En el casco céntrico de La Quiaca, la Policía de la Provincia (Unidad Regional 5) y la Municipalidad ejecutaron el sábado 8 de noviembre un operativo antipicadas con enfoque preventivo y educativo que arrojó señales positivas: se registró una disminución de transgresiones de circulación respecto de intervenciones anteriores, indicador de que los controles y la pedagogía vial están haciendo efecto en la conducta de conductores y acompañantes.

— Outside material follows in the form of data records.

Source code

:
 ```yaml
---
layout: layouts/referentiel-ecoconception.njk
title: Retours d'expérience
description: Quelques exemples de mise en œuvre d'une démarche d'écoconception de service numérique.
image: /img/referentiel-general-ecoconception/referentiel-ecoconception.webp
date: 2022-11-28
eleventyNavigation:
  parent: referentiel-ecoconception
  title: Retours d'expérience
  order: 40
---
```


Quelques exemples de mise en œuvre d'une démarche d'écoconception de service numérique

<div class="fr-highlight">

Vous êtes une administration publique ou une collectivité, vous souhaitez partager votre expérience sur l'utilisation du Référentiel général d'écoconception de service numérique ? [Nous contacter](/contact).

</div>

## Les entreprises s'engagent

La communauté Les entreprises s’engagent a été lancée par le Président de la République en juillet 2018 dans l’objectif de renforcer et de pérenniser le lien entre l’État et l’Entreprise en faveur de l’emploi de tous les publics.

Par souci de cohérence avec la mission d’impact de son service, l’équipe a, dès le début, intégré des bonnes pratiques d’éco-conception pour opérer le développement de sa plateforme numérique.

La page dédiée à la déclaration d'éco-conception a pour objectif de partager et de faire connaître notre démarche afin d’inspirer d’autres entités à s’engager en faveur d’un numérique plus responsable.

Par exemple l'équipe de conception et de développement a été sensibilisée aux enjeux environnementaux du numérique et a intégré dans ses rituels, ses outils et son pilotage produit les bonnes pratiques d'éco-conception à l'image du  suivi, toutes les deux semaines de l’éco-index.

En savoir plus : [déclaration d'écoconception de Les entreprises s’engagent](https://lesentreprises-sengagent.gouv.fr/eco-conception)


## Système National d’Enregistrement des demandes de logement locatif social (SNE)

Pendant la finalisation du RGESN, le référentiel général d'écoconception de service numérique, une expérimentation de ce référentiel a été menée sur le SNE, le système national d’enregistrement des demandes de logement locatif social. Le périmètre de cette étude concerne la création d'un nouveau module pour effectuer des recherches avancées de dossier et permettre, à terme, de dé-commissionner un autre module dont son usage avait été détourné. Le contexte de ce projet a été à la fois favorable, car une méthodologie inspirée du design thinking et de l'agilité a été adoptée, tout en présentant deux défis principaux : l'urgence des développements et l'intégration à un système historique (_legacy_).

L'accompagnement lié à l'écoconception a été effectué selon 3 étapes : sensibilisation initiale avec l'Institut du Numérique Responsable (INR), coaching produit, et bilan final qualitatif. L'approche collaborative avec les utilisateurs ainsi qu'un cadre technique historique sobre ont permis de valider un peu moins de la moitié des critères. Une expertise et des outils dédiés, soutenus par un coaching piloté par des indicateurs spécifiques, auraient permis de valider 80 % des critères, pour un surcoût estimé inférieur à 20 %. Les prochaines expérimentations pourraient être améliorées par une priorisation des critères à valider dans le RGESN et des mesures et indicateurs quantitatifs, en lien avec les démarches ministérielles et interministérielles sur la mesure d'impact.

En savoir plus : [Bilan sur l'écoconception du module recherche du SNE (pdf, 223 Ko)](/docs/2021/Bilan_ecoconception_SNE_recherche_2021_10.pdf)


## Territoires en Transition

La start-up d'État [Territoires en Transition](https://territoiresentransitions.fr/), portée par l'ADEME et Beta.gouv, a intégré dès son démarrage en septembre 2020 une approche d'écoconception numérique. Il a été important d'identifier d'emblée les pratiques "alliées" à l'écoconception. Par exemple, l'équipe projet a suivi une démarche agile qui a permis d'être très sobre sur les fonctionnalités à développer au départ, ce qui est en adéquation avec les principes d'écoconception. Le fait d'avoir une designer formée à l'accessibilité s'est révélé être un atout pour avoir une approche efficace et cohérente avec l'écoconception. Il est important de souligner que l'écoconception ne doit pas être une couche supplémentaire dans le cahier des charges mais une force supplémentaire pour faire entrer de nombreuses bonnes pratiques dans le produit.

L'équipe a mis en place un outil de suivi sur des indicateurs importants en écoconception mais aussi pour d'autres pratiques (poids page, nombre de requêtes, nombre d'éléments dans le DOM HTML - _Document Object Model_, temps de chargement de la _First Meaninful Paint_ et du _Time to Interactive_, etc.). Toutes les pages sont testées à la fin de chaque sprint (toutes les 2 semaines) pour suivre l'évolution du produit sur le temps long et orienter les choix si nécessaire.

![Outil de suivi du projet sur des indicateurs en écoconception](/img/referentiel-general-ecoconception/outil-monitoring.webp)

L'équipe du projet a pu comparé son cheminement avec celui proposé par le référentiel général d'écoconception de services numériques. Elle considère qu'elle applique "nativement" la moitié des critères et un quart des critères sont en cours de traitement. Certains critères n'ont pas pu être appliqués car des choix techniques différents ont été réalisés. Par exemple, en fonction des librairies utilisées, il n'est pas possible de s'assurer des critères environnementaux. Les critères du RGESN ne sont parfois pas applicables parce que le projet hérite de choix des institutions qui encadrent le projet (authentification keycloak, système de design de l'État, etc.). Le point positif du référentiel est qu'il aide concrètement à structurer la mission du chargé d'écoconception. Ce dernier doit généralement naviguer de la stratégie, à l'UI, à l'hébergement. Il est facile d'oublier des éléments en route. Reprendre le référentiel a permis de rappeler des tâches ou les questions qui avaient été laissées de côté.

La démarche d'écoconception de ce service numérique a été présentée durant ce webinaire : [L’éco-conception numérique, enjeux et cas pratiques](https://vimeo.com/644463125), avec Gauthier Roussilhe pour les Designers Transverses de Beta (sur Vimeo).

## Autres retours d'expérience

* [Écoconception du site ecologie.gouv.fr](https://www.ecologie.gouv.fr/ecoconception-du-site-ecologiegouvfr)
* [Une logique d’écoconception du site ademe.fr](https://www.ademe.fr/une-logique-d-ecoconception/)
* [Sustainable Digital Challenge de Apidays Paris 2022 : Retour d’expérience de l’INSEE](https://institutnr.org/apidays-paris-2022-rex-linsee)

Por disposición del comisario mayor Ariel Marcial, equipos del Centro de Gestión —liderados por el subcomisario Luis Gualpa y el oficial principal Alejandro Martínez— desplegaron patrullajes en civil, cortes dinámicos y puntos de observación. El dispositivo concluyó con la demora de cuatro motocicletas (según parte oficial) por escapes modificados, falta de iluminarias reglamentarias y maniobras peligrosas a alta velocidad. La Dirección de Tránsito municipal labró las actas y medidas complementarias.
La evaluación institucional subraya tres resultados: 1) menor presencia de rodados transgresores en las arterias críticas, 2) rápida corrección de faltas leves por parte de conductores advertidos, y 3) mejor aceptación social del control, con vecinos y comercios aportando información para blindar las franjas horarias más sensibles.
Las áreas intervinientes confirmaron que mantendrán el esquema combinado de control + concientización (charlas relámpago, verificación de cascos, documentación y condiciones mecánicas), priorizando la seguridad del peatón y la convivencia en el espacio público. “Menos ruido, menos riesgo y más respeto por las normas” es el objetivo operativo para los próximos fines de semana.